Stored data entries:
##############################

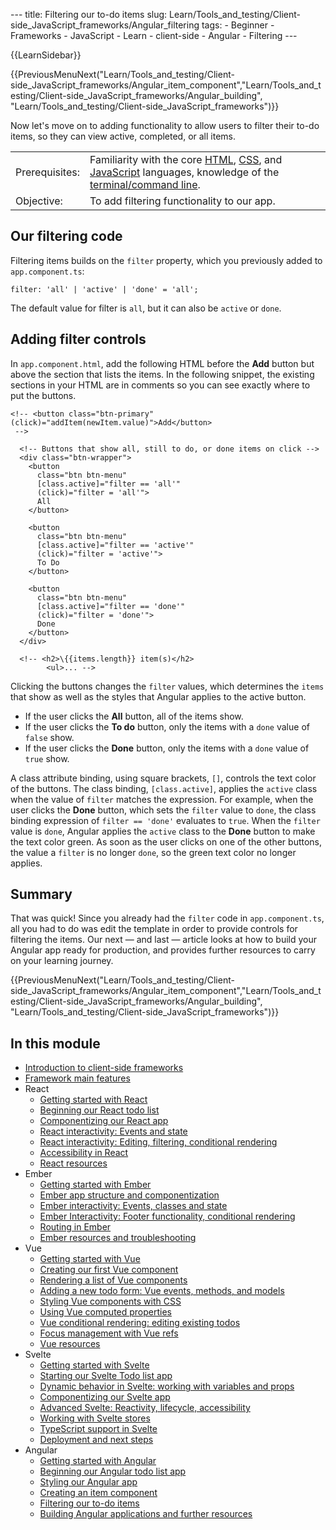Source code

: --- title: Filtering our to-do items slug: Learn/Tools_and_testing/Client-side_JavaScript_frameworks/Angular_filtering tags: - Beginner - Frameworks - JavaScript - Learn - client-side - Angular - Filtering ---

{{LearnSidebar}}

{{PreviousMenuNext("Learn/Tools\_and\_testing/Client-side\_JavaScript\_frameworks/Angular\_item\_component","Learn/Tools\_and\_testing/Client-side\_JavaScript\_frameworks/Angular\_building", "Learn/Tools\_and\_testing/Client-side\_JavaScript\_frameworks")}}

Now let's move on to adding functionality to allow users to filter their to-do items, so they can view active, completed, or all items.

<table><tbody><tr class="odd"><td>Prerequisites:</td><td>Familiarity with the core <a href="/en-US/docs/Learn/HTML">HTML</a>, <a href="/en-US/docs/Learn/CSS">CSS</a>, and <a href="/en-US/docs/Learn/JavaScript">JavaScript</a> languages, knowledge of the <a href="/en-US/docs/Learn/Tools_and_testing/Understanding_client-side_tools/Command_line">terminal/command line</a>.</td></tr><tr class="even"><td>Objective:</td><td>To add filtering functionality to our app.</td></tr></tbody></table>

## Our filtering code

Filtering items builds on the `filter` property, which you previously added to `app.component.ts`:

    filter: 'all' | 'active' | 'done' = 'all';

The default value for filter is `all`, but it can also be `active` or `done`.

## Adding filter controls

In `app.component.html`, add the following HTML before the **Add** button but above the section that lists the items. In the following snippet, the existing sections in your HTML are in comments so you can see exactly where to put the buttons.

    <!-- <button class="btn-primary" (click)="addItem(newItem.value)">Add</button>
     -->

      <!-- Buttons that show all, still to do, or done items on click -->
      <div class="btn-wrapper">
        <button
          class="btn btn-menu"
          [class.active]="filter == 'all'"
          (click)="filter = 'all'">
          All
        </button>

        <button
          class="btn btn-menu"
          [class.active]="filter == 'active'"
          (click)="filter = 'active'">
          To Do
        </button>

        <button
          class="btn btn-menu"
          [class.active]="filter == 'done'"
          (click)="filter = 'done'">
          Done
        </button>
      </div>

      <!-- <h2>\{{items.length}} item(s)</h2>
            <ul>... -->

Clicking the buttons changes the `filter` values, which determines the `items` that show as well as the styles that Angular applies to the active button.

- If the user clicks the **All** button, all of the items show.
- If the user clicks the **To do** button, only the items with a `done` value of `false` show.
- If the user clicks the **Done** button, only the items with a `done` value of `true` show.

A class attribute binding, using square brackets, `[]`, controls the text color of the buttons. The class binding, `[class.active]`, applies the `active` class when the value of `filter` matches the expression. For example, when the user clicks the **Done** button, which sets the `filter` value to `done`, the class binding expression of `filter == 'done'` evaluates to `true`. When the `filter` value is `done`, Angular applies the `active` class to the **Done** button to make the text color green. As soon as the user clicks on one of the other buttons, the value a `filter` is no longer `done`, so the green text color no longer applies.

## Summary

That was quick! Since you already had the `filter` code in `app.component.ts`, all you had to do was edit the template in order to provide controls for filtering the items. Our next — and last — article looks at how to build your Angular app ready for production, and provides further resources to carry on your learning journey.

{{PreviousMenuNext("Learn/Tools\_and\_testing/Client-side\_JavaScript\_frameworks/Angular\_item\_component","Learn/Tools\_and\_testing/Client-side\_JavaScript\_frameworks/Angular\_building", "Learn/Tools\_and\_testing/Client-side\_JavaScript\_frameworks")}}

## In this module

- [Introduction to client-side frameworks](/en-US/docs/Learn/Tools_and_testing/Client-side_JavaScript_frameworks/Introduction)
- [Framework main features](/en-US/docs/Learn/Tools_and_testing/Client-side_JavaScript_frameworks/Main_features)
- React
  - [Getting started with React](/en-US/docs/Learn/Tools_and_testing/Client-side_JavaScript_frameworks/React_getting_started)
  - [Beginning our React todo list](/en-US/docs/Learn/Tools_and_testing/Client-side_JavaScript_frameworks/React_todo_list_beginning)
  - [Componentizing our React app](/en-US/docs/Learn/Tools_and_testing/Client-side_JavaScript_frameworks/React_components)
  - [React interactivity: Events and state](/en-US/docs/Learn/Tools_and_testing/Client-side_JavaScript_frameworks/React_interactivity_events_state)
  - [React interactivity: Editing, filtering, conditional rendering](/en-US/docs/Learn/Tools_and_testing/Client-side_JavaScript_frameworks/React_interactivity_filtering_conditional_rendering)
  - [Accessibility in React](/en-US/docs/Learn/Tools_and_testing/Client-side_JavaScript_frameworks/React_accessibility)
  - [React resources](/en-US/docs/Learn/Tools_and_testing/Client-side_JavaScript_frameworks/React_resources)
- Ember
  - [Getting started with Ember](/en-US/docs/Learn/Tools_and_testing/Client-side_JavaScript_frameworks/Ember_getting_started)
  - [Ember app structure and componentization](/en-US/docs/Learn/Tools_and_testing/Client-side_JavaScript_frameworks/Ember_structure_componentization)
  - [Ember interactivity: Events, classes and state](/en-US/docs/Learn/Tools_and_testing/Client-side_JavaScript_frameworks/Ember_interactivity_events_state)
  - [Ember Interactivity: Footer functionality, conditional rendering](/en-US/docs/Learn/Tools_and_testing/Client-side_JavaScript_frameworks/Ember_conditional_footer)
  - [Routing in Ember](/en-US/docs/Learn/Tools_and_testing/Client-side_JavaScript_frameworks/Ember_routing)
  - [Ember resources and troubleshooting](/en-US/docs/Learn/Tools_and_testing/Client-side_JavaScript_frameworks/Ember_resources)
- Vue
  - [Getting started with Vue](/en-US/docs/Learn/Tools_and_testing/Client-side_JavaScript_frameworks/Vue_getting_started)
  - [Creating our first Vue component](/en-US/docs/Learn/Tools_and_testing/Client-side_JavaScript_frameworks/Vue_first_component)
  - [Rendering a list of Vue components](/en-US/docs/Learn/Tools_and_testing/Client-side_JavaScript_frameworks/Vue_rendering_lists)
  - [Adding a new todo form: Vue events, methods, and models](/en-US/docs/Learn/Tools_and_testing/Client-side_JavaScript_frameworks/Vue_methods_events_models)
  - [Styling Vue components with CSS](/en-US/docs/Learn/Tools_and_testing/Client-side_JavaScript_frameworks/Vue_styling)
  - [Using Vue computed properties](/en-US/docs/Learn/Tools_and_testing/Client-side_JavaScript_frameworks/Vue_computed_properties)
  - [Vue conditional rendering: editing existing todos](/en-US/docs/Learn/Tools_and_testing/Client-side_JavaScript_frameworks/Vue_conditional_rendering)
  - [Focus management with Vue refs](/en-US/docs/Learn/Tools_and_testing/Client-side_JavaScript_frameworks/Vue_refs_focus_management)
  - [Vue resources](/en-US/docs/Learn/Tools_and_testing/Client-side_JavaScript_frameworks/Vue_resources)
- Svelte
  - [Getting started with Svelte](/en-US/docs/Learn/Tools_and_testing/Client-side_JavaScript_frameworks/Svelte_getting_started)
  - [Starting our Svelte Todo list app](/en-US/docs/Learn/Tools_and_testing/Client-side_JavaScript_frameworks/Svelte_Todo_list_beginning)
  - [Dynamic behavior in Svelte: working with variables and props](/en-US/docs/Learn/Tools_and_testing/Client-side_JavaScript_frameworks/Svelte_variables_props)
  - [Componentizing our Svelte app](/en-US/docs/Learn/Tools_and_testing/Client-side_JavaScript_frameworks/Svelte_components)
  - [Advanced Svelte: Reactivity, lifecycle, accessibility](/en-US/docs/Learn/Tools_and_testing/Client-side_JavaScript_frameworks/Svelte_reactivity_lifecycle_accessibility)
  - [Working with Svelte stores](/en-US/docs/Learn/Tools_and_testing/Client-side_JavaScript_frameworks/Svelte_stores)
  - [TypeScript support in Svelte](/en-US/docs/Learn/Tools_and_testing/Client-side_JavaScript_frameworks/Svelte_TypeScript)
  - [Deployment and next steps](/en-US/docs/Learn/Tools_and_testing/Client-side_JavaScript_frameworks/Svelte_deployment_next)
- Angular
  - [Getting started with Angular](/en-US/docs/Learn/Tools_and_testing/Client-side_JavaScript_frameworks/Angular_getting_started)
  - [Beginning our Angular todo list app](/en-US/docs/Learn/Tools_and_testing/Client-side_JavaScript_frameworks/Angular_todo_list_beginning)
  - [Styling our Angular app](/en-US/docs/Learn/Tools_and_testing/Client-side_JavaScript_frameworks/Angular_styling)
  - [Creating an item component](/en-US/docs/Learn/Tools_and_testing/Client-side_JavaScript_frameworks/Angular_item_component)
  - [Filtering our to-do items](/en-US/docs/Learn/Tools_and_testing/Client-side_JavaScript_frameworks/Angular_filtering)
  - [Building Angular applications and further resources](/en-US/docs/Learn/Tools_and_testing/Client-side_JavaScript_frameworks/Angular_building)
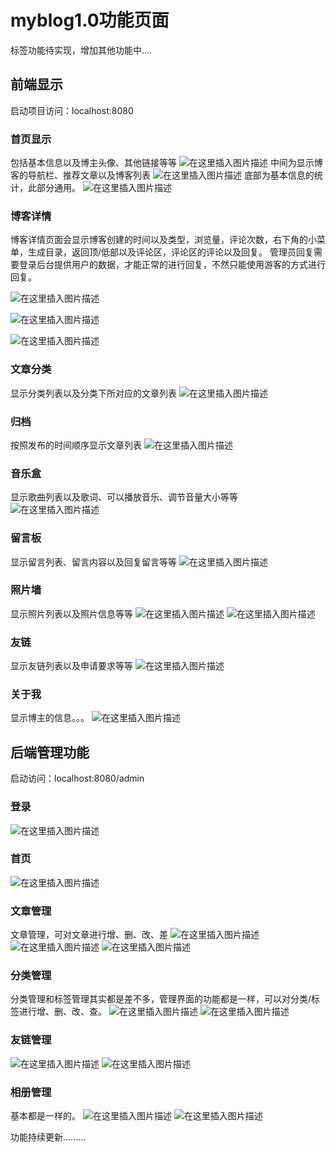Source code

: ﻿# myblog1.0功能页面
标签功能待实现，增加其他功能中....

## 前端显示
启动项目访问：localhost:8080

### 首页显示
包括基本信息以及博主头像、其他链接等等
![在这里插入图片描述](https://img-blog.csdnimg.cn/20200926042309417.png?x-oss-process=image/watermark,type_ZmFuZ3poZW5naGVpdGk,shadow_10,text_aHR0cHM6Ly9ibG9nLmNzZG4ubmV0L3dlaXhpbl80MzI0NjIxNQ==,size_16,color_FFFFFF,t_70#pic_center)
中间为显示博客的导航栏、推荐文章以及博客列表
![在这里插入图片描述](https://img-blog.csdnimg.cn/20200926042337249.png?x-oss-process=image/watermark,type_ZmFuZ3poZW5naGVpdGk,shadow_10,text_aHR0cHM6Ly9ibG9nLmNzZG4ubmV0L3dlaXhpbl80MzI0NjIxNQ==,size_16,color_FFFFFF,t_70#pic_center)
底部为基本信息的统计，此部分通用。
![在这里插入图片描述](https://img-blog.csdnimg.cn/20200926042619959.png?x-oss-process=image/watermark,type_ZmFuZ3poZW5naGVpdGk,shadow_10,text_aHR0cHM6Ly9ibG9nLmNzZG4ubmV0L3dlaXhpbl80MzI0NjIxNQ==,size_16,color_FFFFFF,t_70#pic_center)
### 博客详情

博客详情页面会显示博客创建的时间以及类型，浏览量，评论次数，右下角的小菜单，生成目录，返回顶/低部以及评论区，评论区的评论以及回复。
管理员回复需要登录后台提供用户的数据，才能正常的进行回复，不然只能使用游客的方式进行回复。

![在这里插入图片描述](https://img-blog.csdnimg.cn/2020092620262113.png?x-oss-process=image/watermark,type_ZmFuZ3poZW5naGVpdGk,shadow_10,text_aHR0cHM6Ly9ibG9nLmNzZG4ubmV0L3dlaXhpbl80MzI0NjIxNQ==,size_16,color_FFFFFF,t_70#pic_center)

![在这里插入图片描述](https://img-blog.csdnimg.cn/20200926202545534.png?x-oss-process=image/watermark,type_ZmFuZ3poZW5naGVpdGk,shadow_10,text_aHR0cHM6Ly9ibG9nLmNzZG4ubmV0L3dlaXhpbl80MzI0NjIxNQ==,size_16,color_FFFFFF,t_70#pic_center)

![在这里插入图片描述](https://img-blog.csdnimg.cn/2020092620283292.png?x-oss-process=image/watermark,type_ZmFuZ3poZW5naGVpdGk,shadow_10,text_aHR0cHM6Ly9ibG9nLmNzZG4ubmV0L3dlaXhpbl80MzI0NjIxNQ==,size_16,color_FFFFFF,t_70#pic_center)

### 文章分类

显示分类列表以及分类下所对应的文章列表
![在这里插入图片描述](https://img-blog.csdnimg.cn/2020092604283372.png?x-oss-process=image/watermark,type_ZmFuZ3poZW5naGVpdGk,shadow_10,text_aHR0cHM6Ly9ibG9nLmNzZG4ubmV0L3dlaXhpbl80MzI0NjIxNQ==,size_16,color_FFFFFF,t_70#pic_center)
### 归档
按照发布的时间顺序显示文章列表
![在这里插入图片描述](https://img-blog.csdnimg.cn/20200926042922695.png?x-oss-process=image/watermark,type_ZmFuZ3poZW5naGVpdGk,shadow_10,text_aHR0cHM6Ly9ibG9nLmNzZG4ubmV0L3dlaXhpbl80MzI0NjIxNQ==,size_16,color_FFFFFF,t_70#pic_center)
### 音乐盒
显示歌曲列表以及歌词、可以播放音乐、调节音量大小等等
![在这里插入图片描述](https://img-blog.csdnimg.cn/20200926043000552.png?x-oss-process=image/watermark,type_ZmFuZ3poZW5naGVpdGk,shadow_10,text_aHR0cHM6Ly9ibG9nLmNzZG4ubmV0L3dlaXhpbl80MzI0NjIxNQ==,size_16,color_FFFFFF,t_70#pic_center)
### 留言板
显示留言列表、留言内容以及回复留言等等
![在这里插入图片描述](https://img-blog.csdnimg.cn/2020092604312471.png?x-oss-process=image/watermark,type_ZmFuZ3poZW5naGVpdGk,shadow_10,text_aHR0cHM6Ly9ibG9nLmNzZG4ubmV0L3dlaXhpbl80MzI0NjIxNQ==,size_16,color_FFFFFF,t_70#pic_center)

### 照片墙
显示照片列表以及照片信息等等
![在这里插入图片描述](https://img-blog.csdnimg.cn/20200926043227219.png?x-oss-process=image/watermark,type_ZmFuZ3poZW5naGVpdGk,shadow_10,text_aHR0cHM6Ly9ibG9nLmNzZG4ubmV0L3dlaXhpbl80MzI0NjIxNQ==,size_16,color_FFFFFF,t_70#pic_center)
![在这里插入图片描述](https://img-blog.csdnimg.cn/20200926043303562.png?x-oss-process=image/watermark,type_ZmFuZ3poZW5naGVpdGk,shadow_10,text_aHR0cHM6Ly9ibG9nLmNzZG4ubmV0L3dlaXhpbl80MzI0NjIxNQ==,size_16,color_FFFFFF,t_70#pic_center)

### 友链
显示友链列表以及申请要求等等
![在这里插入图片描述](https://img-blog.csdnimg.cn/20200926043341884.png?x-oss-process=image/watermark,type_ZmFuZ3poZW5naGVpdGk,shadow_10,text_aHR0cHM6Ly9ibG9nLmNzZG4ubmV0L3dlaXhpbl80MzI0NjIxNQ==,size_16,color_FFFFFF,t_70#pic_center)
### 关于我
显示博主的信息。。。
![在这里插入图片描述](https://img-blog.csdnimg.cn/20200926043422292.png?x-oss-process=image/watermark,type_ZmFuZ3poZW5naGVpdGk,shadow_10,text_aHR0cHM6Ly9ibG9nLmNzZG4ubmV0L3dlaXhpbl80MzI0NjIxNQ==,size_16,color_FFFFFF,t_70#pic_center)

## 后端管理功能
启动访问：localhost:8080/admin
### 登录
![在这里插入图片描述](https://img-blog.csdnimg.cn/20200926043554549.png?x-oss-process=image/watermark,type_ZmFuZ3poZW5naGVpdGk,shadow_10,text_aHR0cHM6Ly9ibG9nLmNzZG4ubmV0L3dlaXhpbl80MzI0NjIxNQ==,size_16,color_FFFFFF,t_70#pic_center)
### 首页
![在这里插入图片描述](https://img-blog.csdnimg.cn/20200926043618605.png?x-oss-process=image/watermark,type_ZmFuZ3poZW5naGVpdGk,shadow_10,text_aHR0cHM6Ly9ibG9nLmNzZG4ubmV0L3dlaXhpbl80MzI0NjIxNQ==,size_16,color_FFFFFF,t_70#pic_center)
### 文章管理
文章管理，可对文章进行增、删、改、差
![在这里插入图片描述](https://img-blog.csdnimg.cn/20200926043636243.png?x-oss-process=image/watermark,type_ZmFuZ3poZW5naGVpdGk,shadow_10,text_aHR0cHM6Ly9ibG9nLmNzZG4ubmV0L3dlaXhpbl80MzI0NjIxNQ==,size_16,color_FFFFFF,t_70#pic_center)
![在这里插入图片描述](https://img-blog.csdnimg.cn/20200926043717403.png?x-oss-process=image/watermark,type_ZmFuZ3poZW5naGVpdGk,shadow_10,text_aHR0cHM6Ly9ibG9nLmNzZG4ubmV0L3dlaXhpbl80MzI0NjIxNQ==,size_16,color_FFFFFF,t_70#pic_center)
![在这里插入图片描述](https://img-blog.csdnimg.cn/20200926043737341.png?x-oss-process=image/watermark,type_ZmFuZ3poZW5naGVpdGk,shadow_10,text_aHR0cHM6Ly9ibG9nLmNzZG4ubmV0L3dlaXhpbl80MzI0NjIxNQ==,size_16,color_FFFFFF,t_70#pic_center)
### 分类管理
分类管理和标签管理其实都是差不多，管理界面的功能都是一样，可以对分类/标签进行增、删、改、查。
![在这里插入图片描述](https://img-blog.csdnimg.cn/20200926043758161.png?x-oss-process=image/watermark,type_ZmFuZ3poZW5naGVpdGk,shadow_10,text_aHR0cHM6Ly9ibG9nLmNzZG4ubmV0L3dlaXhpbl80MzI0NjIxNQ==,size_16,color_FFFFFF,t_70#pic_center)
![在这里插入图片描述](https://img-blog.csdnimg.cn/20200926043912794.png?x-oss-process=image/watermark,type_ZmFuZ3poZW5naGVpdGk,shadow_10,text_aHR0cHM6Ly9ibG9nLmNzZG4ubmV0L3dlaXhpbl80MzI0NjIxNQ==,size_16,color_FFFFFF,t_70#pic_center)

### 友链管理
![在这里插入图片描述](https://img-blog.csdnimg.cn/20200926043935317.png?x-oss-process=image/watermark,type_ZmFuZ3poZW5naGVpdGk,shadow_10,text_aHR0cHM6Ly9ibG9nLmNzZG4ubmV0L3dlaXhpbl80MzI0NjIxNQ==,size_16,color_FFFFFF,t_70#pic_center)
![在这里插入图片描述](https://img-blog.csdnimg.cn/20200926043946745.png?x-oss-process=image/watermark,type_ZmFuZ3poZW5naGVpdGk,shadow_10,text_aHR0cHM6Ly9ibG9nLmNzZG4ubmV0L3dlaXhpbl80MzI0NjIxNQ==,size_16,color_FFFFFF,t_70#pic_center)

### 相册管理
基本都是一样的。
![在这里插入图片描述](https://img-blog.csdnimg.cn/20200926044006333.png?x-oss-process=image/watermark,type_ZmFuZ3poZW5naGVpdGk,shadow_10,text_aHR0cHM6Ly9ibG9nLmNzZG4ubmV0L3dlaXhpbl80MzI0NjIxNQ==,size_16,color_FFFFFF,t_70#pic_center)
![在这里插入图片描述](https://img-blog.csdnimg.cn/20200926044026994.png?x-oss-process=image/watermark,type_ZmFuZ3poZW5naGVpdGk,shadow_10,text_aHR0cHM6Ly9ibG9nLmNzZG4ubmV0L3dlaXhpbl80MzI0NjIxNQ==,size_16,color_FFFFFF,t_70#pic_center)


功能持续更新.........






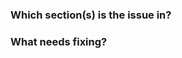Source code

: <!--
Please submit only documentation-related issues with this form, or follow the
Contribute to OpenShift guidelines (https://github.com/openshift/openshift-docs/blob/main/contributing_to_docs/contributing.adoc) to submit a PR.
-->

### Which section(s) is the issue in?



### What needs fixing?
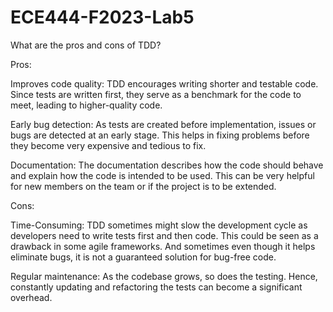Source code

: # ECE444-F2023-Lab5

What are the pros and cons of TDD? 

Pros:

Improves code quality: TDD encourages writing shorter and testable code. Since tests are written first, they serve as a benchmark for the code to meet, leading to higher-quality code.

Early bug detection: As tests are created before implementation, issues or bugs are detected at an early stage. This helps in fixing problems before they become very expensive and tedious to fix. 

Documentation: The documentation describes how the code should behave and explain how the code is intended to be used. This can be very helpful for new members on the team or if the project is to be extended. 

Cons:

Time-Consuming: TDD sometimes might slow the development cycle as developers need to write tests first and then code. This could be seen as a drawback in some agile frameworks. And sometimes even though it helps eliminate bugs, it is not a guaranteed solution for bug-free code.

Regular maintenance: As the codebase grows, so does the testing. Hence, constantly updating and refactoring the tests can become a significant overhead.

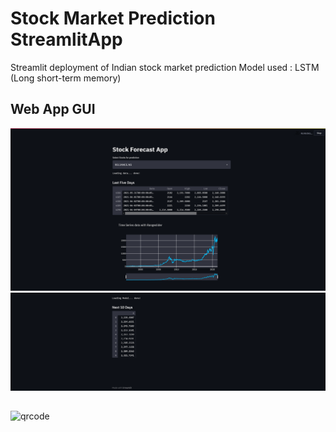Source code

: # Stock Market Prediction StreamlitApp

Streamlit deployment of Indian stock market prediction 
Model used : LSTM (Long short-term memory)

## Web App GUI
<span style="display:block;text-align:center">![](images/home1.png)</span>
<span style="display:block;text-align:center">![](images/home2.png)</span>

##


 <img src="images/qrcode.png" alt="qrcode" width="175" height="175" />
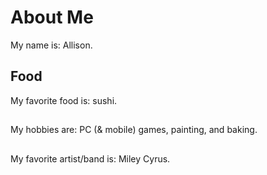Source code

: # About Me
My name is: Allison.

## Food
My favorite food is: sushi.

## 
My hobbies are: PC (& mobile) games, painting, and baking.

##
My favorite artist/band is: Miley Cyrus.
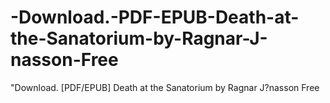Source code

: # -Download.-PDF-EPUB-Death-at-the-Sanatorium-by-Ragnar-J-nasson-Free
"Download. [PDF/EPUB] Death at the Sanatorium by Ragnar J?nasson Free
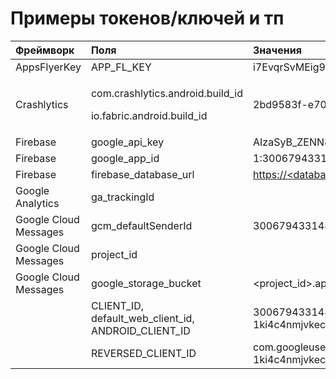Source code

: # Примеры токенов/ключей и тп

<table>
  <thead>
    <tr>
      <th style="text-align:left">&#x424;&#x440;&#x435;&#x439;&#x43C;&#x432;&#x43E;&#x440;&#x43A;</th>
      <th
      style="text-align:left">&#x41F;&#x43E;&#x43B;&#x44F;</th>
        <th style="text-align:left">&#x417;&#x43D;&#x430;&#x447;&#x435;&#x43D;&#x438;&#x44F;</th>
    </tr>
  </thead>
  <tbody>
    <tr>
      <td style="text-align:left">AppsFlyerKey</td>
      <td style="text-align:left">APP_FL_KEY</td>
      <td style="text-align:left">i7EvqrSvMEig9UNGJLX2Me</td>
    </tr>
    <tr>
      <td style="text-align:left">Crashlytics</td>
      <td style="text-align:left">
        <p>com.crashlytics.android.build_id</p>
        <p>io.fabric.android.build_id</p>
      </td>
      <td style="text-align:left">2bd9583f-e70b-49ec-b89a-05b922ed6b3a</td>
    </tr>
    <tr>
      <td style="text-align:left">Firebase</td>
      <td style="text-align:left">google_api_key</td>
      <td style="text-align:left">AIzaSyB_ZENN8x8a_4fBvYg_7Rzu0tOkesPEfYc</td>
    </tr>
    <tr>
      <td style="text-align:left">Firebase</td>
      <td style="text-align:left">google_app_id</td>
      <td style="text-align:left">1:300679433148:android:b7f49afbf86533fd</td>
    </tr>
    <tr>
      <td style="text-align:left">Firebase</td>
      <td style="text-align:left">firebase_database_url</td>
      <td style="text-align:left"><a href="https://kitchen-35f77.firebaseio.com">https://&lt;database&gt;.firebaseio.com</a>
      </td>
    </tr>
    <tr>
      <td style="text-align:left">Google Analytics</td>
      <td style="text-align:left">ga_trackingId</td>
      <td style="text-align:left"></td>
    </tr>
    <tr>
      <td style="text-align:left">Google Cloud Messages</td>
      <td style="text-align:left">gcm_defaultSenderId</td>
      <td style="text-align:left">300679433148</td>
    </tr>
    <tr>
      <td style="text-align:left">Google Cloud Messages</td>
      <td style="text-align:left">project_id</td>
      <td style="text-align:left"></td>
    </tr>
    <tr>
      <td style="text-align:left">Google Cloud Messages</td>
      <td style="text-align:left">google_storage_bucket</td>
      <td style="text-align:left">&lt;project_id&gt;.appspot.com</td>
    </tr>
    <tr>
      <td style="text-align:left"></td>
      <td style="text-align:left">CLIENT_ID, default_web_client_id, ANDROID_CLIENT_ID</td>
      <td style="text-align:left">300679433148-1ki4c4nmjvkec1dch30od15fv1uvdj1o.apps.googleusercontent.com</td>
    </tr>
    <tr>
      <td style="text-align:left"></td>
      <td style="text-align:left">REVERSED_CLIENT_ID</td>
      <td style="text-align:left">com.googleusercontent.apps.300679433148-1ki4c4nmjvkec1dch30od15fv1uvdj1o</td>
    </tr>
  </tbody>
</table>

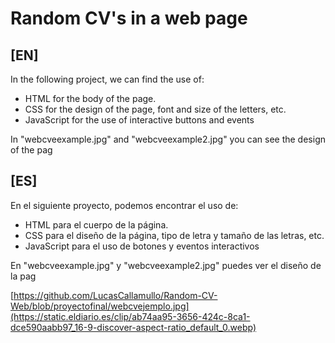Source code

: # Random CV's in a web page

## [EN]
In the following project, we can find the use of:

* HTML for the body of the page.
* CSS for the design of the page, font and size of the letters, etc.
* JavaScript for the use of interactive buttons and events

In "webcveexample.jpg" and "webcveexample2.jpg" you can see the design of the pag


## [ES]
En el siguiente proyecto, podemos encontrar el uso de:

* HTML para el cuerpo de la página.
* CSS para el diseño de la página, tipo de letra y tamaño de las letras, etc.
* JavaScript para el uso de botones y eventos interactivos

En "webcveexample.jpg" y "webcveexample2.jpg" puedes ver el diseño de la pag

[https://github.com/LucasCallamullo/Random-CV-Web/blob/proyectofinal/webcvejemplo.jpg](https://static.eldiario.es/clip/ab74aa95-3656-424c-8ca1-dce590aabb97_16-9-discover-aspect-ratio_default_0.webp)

##############################

The line above containing "包括基本信息以及博主头像、其他链接等等", the line containing "中间为显示博客的导航栏、推荐文章以及博客列表", and every line between them are to be transcribed exactly; no other line is wanted.

包括基本信息以及博主头像、其他链接等等
![在这里插入图片描述](https://img-blog.csdnimg.cn/20200926042309417.png?x-oss-process=image/watermark,type_ZmFuZ3poZW5naGVpdGk,shadow_10,text_aHR0cHM6Ly9ibG9nLmNzZG4ubmV0L3dlaXhpbl80MzI0NjIxNQ==,size_16,color_FFFFFF,t_70#pic_center)
中间为显示博客的导航栏、推荐文章以及博客列表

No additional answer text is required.